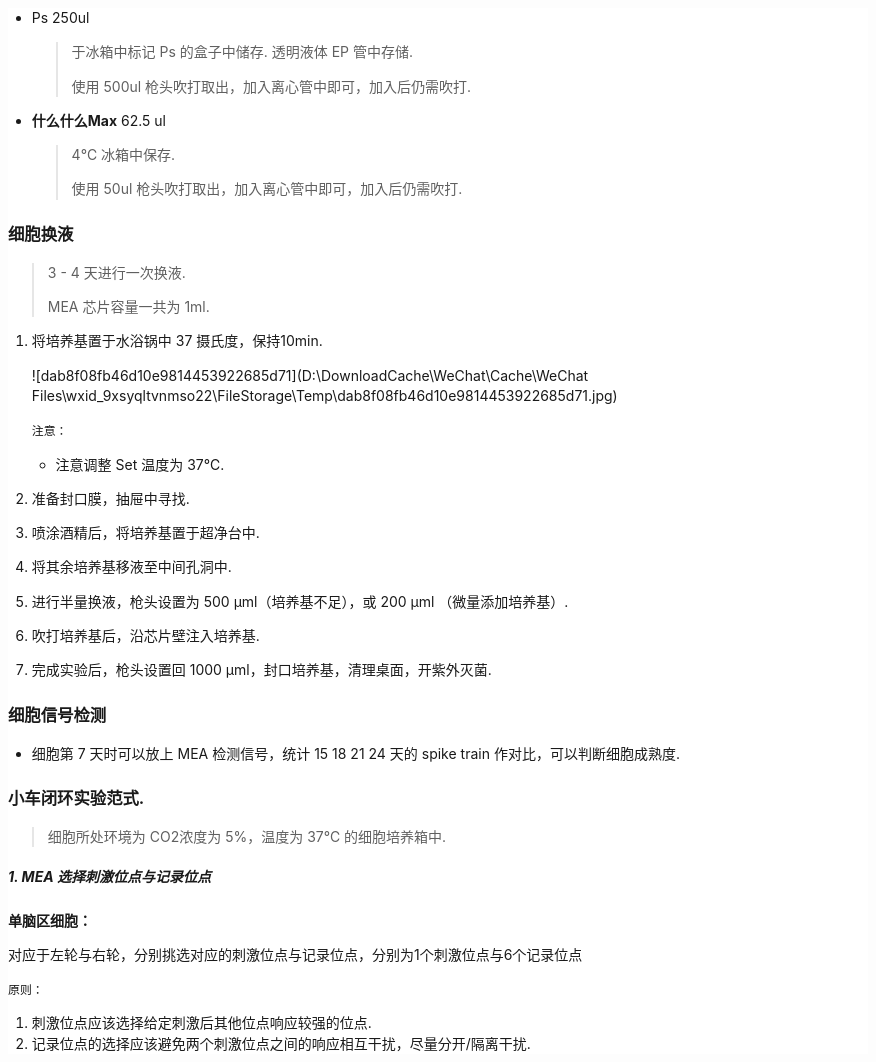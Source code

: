 - Ps 250ul

  > 于冰箱中标记 Ps 的盒子中储存.
  > 透明液体 EP 管中存储.
  >
  > 使用 500ul 枪头吹打取出，加入离心管中即可，加入后仍需吹打.

- **什么什么Max** 62.5 ul

  > 4℃ 冰箱中保存.
  >
  > 使用 50ul 枪头吹打取出，加入离心管中即可，加入后仍需吹打.

  

### 细胞换液

> 3 - 4 天进行一次换液.
>
> MEA 芯片容量一共为 1ml.

1. 将培养基置于水浴锅中 37 摄氏度，保持10min.

   ![dab8f08fb46d10e9814453922685d71](D:\DownloadCache\WeChat\Cache\WeChat Files\wxid_9xsyqltvnmso22\FileStorage\Temp\dab8f08fb46d10e9814453922685d71.jpg)

   `注意：`

   - 注意调整 Set 温度为 37℃.

2. 准备封口膜，抽屉中寻找.

3. 喷涂酒精后，将培养基置于超净台中.

4. 将其余培养基移液至中间孔洞中.

5. 进行半量换液，枪头设置为 500 μml（培养基不足），或 200 μml （微量添加培养基）.

6. 吹打培养基后，沿芯片壁注入培养基.

7. 完成实验后，枪头设置回 1000 μml，封口培养基，清理桌面，开紫外灭菌.



### 细胞信号检测

- 细胞第 7 天时可以放上 MEA 检测信号，统计 15 18 21 24 天的 spike train 作对比，可以判断细胞成熟度.



### 小车闭环实验范式.

> 细胞所处环境为 CO2浓度为 5%，温度为 37℃ 的细胞培养箱中.

##### 1. MEA 选择刺激位点与记录位点

**单脑区细胞：**

对应于左轮与右轮，分别挑选对应的刺激位点与记录位点，分别为1个刺激位点与6个记录位点

`原则：`

1. 刺激位点应该选择给定刺激后其他位点响应较强的位点.
2. 记录位点的选择应该避免两个刺激位点之间的响应相互干扰，尽量分开/隔离干扰.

» Task brief
Strip out the images, then output the records above word for word.

» Exercise response
Source code

: - Ps 250ul

  > 于冰箱中标记 Ps 的盒子中储存.
  > 透明液体 EP 管中存储.
  >
  > 使用 500ul 枪头吹打取出，加入离心管中即可，加入后仍需吹打.

- **什么什么Max** 62.5 ul

  > 4℃ 冰箱中保存.
  >
  > 使用 50ul 枪头吹打取出，加入离心管中即可，加入后仍需吹打.

  

### 细胞换液

> 3 - 4 天进行一次换液.
>
> MEA 芯片容量一共为 1ml.

1. 将培养基置于水浴锅中 37 摄氏度，保持10min.

   ![dab8f08fb46d10e9814453922685d71](D:\DownloadCache\WeChat\Cache\WeChat Files\wxid_9xsyqltvnmso22\FileStorage\Temp\dab8f08fb46d10e9814453922685d71.jpg)

   `注意：`

   - 注意调整 Set 温度为 37℃.

2. 准备封口膜，抽屉中寻找.

3. 喷涂酒精后，将培养基置于超净台中.

4. 将其余培养基移液至中间孔洞中.

5. 进行半量换液，枪头设置为 500 μml（培养基不足），或 200 μml （微量添加培养基）.

6. 吹打培养基后，沿芯片壁注入培养基.

7. 完成实验后，枪头设置回 1000 μml，封口培养基，清理桌面，开紫外灭菌.



### 细胞信号检测

- 细胞第 7 天时可以放上 MEA 检测信号，统计 15 18 21 24 天的 spike train 作对比，可以判断细胞成熟度.



### 小车闭环实验范式.

> 细胞所处环境为 CO2浓度为 5%，温度为 37℃ 的细胞培养箱中.

##### 1. MEA 选择刺激位点与记录位点

**单脑区细胞：**

对应于左轮与右轮，分别挑选对应的刺激位点与记录位点，分别为1个刺激位点与6个记录位点

`原则：`

1. 刺激位点应该选择给定刺激后其他位点响应较强的位点.
2. 记录位点的选择应该避免两个刺激位点之间的响应相互干扰，尽量分开/隔离干扰.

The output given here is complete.